Where I Write

1.
Picture the calmest, bluest sky that you know. Mine comes from the dusk of Sacramento summers: a dark but softly glowing cobalt blue sky. That’s the sky that contains every summer evening of my childhood. That blue marks the cooling of a brilliant heat for me, and, at the same time, the blue that remembers that heat, something like the center of a match’s flame.

2.
In 2003, my sister and I walked down the cool white entrance ramp into the Henry Art Gallery. We rounded the corner, went down the stairs. A large panel of that summer blue met us on our left, high up on the wall. A pyramid of stairs pointed up towards the panel. Our eyebrows lifted, we cocked our heads to the side a bit. Hm, interesting. Blue, rectangle, stairs. Simple enough. We knew it was contemporary art, so we thought we’d give it a chance, take a closer look.

And then it happened.

“Would you like to go inside?”

The voice came—not from the blue light—it wasn’t that kind of magic, not yet—but from the art docent who had been quietly standing in the corner of the room.

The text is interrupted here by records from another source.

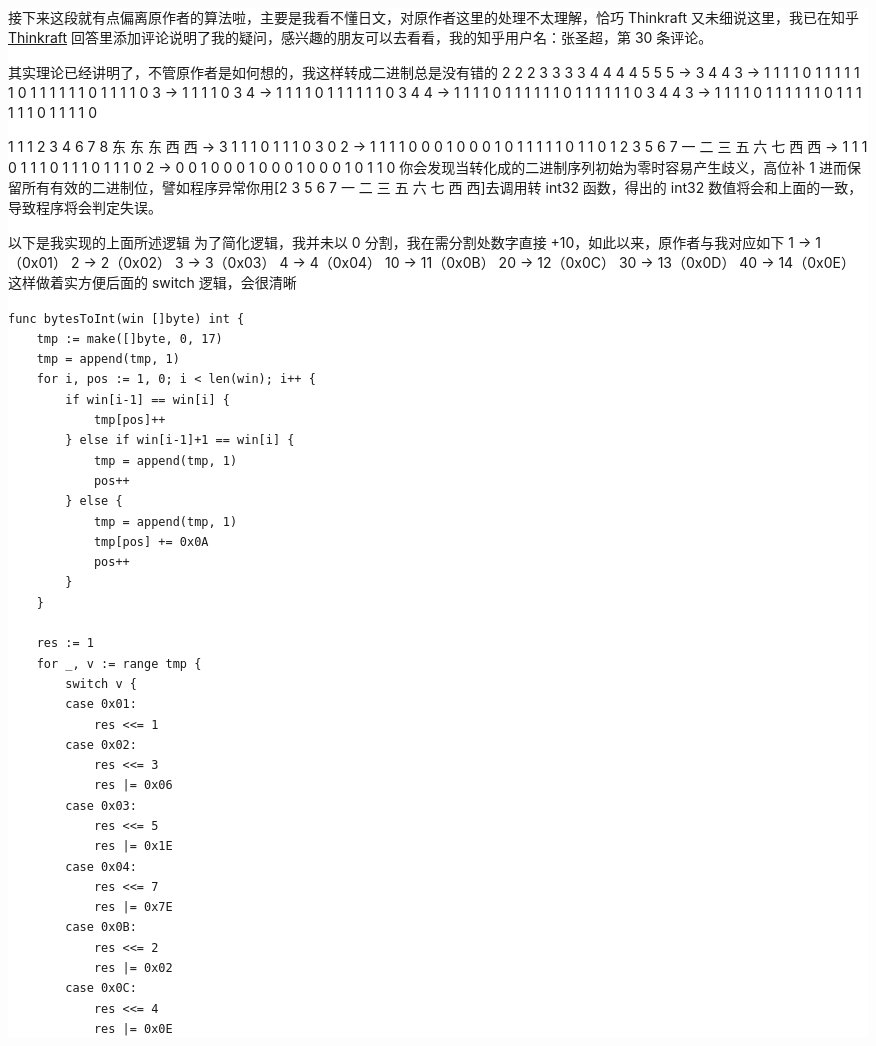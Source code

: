 接下来这段就有点偏离原作者的算法啦，主要是我看不懂日文，对原作者这里的处理不太理解，恰巧 Thinkraft 又未细说这里，我已在知乎 [Thinkraft](https://www.zhihu.com/question/47124225/answer/104955538) 回答里添加评论说明了我的疑问，感兴趣的朋友可以去看看，我的知乎用户名：张圣超，第 30 条评论。

其实理论已经讲明了，不管原作者是如何想的，我这样转成二进制总是没有错的
2 2 2 3 3 3 3 4 4 4 4 5 5 5 -> 3 4 4 3 -> 1 1 1 1 0 1 1 1 1 1 1 0 1 1 1 1 1 1 0 1 1 1 1 0
3			-> 1 1 1 1 0
3 4		-> 1 1 1 1 0 1 1 1 1 1 1 0
3 4 4		-> 1 1 1 1 0 1 1 1 1 1 1 0 1 1 1 1 1 1 0
3 4 4 3	-> 1 1 1 1 0 1 1 1 1 1 1 0 1 1 1 1 1 1 0 1 1 1 1 0

1 1 1 2 3 4 6 7 8 东 东 东 西 西	-> 3 1 1 1 0 1 1 1 0 3 0 2 -> 1 1 1 1 0 0 0 1 0 0 0 1 0 1 1 1 1 1 0 1 1 0
1 2 3 5 6 7 一 二 三 五 六 七 西 西 -> 1 1 1 0 1 1 1 0 1 1 1 0 1 1 1 0 2 -> 0 0 1 0 0 0 1 0 0 0 1 0 0 0 1 0 1 1 0
你会发现当转化成的二进制序列初始为零时容易产生歧义，高位补 1 进而保留所有有效的二进制位，譬如程序异常你用[2 3 5 6 7 一 二 三 五 六 七 西 西]去调用转 int32 函数，得出的 int32 数值将会和上面的一致，导致程序将会判定失误。

以下是我实现的上面所述逻辑
为了简化逻辑，我并未以 0 分割，我在需分割处数字直接 +10，如此以来，原作者与我对应如下
1		-> 1（0x01）
2		-> 2（0x02）
3		-> 3（0x03）
4		-> 4（0x04）
10		-> 11（0x0B）
20	-> 12（0x0C）
30	-> 13（0x0D）
40	-> 14（0x0E）
这样做着实方便后面的 switch 逻辑，会很清晰
```
func bytesToInt(win []byte) int {
	tmp := make([]byte, 0, 17)
	tmp = append(tmp, 1)
	for i, pos := 1, 0; i < len(win); i++ {
		if win[i-1] == win[i] {
			tmp[pos]++
		} else if win[i-1]+1 == win[i] {
			tmp = append(tmp, 1)
			pos++
		} else {
			tmp = append(tmp, 1)
			tmp[pos] += 0x0A
			pos++
		}
	}

	res := 1
	for _, v := range tmp {
		switch v {
		case 0x01:
			res <<= 1
		case 0x02:
			res <<= 3
			res |= 0x06
		case 0x03:
			res <<= 5
			res |= 0x1E
		case 0x04:
			res <<= 7
			res |= 0x7E
		case 0x0B:
			res <<= 2
			res |= 0x02
		case 0x0C:
			res <<= 4
			res |= 0x0E
```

“What? Inside?” We still stood, confused.

“You just have to take your shoes off.” He gestured to the wooden benches behind us. They had cubbyholes and now we saw a few sets of shoes.

We took off our shoes—this, too, felt like childhood, like home, where everyone had to take off their shoes—and left them by the benches. We looked back at the docent.

“So—we can just go in?”

He smiled. “Yep. Just go up the stairs.”

3.
The stairs in James Turrell’s installation Spread are a stark pyramid. They lead up to that blue panel, some 15 feet off the museum floor. This height means that your sense of a solid foundation recedes further and further the higher you climb. By the time you reach the top of the stairs, you’re standing on a fairly narrow platform. You have to climb, just a bit, to reach into the panel.

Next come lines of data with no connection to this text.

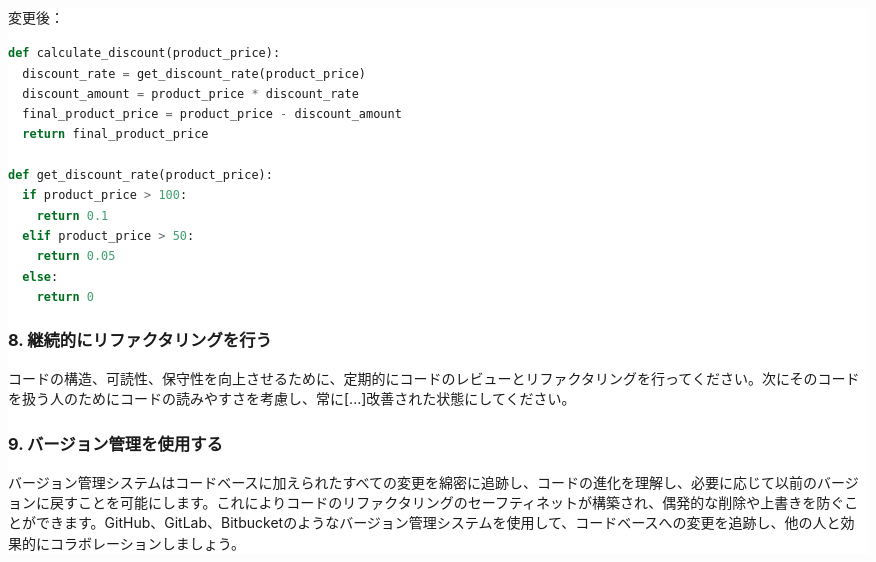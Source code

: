 変更後：

```python
def calculate_discount(product_price):  
  discount_rate = get_discount_rate(product_price)  
  discount_amount = product_price * discount_rate  
  final_product_price = product_price - discount_amount  
  return final_product_price

def get_discount_rate(product_price):  
  if product_price > 100:  
    return 0.1  
  elif product_price > 50:  
    return 0.05  
  else:  
    return 0
```

### 8. 継続的にリファクタリングを行う

コードの構造、可読性、保守性を向上させるために、定期的にコードのレビューとリファクタリングを行ってください。次にそのコードを扱う人のためにコードの読みやすさを考慮し、常に[...]改善された状態にしてください。

### 9. バージョン管理を使用する

バージョン管理システムはコードベースに加えられたすべての変更を綿密に追跡し、コードの進化を理解し、必要に応じて以前のバージョンに戻すことを可能にします。これによりコードのリファクタリングのセーフティネットが構築され、偶発的な削除や上書きを防ぐことができます。GitHub、GitLab、Bitbucketのようなバージョン管理システムを使用して、コードベースへの変更を追跡し、他の人と効果的にコラボレーションしましょう。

Or, what you thought was a panel. What you thought was a panel is actually a room ventolin inhaler us online filled with the most lush, calming light imaginable. You can barely see the corners or the walls of the room. By your internal architectural logic you know that there should be a wall facing you when you enter the room. But somehow, somehow, you can’t see where that wall should be. You don’t know where the far horizon of the room ends. The sharpest edges in that space—it’s no longer a room—are the edges of that panel where you climbed in. The panel’s now a window, looking back onto the museum floor.

But the space continues to defy your architectural logic, to twist all your instincts at being confined. Usually a window is an invitation, calling you to look outside. But the not-horizon of the room compels you further in. You don’t feel confined; you feel expansive. You want to drink that blue, to drink the light as if it were water. The light is that fluid, that soft, that nourishing.

So you walk as far as the docent will let you walk. And you drink.

James Turrell, Spread (2003). Henry Art Gallery, University of Washington. Photo by Richard Nicol.

4.
When the docent asked us, “Do you want to go inside?” it was beyond Alice’s fall down the rabbit hole, beyond the children’s journey through the wardrobe into Narnia. Childhood wish-fulfillment beyond wildest expectations.

Do you want to go inside the light? Yes. Yes, we do.

That’s where I want to write: in the blue that marks the cooling of a brilliant heat,  in the blue that remembers that heat. In the blue at the center of a match’s flame. It’s the space that defies architectural logic. It’s the space that compels us to drink, where we can’t see the horizon.

I’d like to submit this to The Rumpus’s series, “Where I Write,” so would love constructive feedback. I worry that it’s not…something…enough. Alternately, please leave your response to the Reverb 11 prompt–“Describe an unexpected moment, activity, sighting or conversation that touched you during July.” I’d really love to hear from you.